The one-year renovation of Foster Auditorium cost $15 million, said Tim Leopard, the University’s assistant vice president for construction.

Leopard said the University and the Athletics Department both funded the project.

“The building needed work, and it was old and the mechanics and electrics were in bad shape and needed to be replaced,” he said.

Leopard said it was much more cost efficient to renovate the building than to try to repair the current problems.

The concrete frame and external visage are unchanged, Leopard said.

The renovation included new widows, a new roof, a 12,000-square-foot addition, new mechanics, new flooring, new scoreboards and updated offices.

The addition includes a new training room, public restrooms and visitor locker rooms.

Foster Auditorium will be the new home of women’s basketball and volleyball games.

“The biggest challenge of the whole thing was the schedule,” Leopard said. “We had to coordinate with the men’s renovations that were taking place at Coleman Coliseum and that schedule dictated when this building would be complete,” he said.

Cathy Andreen, UA spokeswoman, said Foster is a historic building.

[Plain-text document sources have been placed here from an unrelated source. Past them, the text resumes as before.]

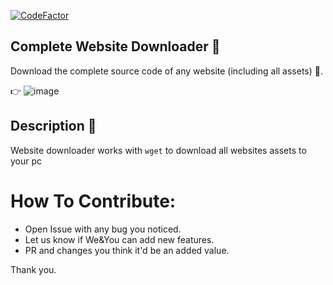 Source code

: 
[![CodeFactor](https://www.codefactor.io/repository/github/badrshs/windows-form-website-downloader/badge)](https://www.codefactor.io/repository/github/badrshs/windows-form-website-downloader)

## Complete Website Downloader 💾
Download the complete source code of any website (including all assets) 🔨.

👉  ![image](https://user-images.githubusercontent.com/26596347/136267623-26aa15a2-0520-4900-93ca-1e50e803d20d.png)

## Description 📒
 Website downloader works with `wget` to download all websites assets to your pc 
 
# How To Contribute:
 - Open Issue with any bug you noticed.
 - Let us know if We&You can add new features.
 - PR and changes you think it'd be an added value.

Thank you.
 

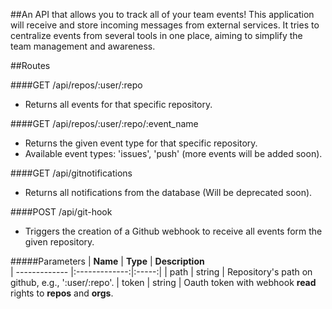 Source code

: ##An API that allows you to track all of your team events!
This application will receive and store incoming messages from external services. It tries to centralize events from several tools in one place, aiming to simplify the team management and awareness.


##Routes

####GET /api/repos/:user/:repo
- Returns all events for that specific repository.

####GET /api/repos/:user/:repo/:event_name
- Returns the given event type for that specific repository.
- Available event types: 'issues', 'push' (more events will be added soon).

####GET /api/gitnotifications
- Returns all notifications from the database (Will be deprecated soon).

####POST /api/git-hook
- Triggers the creation of a Github webhook to receive all events form the given repository.

#####Parameters
| __Name__      | __Type__      | __Description__  
| ------------- |:-------------:|:-----:|
| path      | string | Repository's path on github, e.g., ':user/:repo'.
| token     | string | Oauth token with webhook __read__ rights to __repos__ and __orgs__.

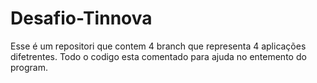 # Desafio-Tinnova
Esse é um repositori que contem 4 branch que representa 4 aplicações difetrentes. 
Todo o codigo esta comentado para ajuda no entemento do program. 
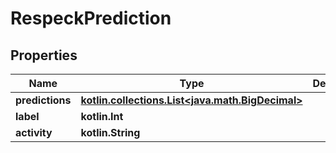 
# RespeckPrediction

## Properties
Name | Type | Description | Notes
------------ | ------------- | ------------- | -------------
**predictions** | [**kotlin.collections.List&lt;java.math.BigDecimal&gt;**](java.math.BigDecimal.md) |  |  [optional]
**label** | **kotlin.Int** |  |  [optional]
**activity** | **kotlin.String** |  |  [optional]



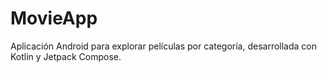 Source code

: # MovieApp
Aplicación Android para explorar películas por categoría, desarrollada con Kotlin y Jetpack Compose.
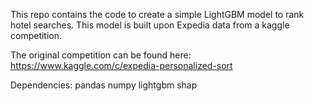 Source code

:This repo contains the code to create a simple LightGBM model to rank hotel searches. This model is built upon Expedia data from a kaggle competition.

The original competition can be found here: https://www.kaggle.com/c/expedia-personalized-sort

Dependencies:
pandas
numpy
lightgbm
shap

“We were able to renovate Foster without changing the way it looks,” she said.

Students said they are happy about the renovation, but even happier the visage of the building hasn’t changed.

“This building has been significantly important throughout our history in the South, and our history here on campus,” said Harris Major, a freshman majoring in history. “I think it’s great the University can update the building without changing its meaning.”

Major said he doesn’t believe in changing history through construction.

“If the University did change the physical outside of the building, they would be changing history,” he said. ‘”I think it’s great that we can still walk by Foster and have the same respect for what happened on its steps.”

Sarah Howell, a sophomore majoring in public relations, said she is glad the University is spending money on women’s athletics.

“I am so glad to see the University spending a significant amount of money on updating women’s facilities,” she said. “ I am even happier to see that the University isn’t destroying Foster, but embracing the importance of the historical site.”